The Importance of Thermoplastics To Product Development & Material Efficiency
One major characteristic that’s useful to understand when it comes to plastic prototype production and/or plastic part manufacturing is the distinction between thermoplastic and thermoset materials. To make a long story short, thermoplastic materials can be melted, cured (cooled down such that they become solid), melted again, cured again, and so forth. There is a limit to the number of times this process can be repeated depending on the particulars of the given material but the point is that thermoplastic materials can be melted multiple times without significantly degrading the material. Thermoset materials, by contrast can only be melted once. After a thermoset material cures, attempting to heat it again to its melting point would cause it to burn (rather than melt) the material. It is useful to think of a 2-part epoxy when trying to understand thermoset plastics. An epoxy, like a thermoset material, is liquid prior to setting. Once the resin dries, however, it is not possible to melt it again.
When it comes to injection molding it’s easy to misunderstand the relevancy of thermoset and thermoplastic materials. For starters, both thermoset and thermoplastic polymers can be injection molded.

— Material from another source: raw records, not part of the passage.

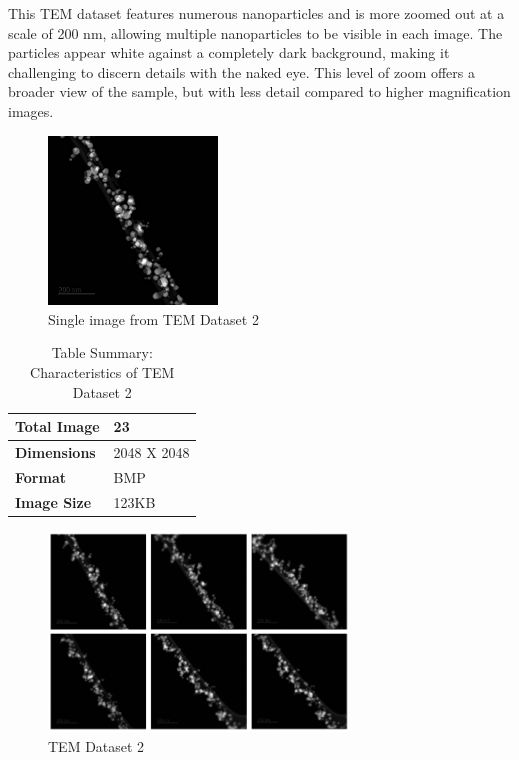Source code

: \begin{itemize}
        This TEM dataset features numerous nanoparticles and is more zoomed out at a scale of 200 nm, allowing multiple nanoparticles to be visible in each image. The particles appear white against a completely dark background, making it challenging to discern details with the naked eye. This level of zoom offers a broader view of the sample, but with less detail compared to higher magnification images. 

        \begin{figure}[H]
            \centering
            \includegraphics[width=0.4\textwidth]{img/Results/Dataset_2/Single_D2.jpg}
            \caption{Single image from TEM Dataset 2}\label{fig:TEM Dataset 1}
        \end{figure}
        
        \begin{table}[H]
                  \centering
                  \caption{Table Summary: Characteristics of TEM Dataset 2}
                  \begin{tabularx}{.7\linewidth}{|X|X|}
                    \hline
                    \textbf{Total Image} & 23 \\
                    \hline
                    \textbf{Dimensions} & 2048 X 2048\\
                    \hline
                    \textbf{Format} & BMP \\
                    \hline
                    \textbf{Image Size} & 123KB \\
                    \hline
                  \end{tabularx}
              \end{table}
            
        \begin{figure}[H]
        \centering
        \includegraphics[width=0.71\textwidth]{img/TEM Dataset 2.png}
        \caption{TEM Dataset 2}\label{fig:TEM Dataset 2}
        \end{figure}


\end{itemize}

The primary difference applies after the injection mold cycle (typically only a few seconds in duration) when the molded plastic cures (solidifies). During injection molding plastic is heated and then injected into a metal “tool” (think of a cube with an internal cavity in the shape of your final part). In order to physically get to the cavity the molten plastic must first pass through a series of tunnels and entry points known as sprues, runners, and gates. Plastic cools every cycle within the mold cavity as well as within these channels that lead to the cavity. The material that solidifies in the sprues, runners, and gates is not part of the final product. It is essentially waste.
So what happens to this “waste” material during injection molding?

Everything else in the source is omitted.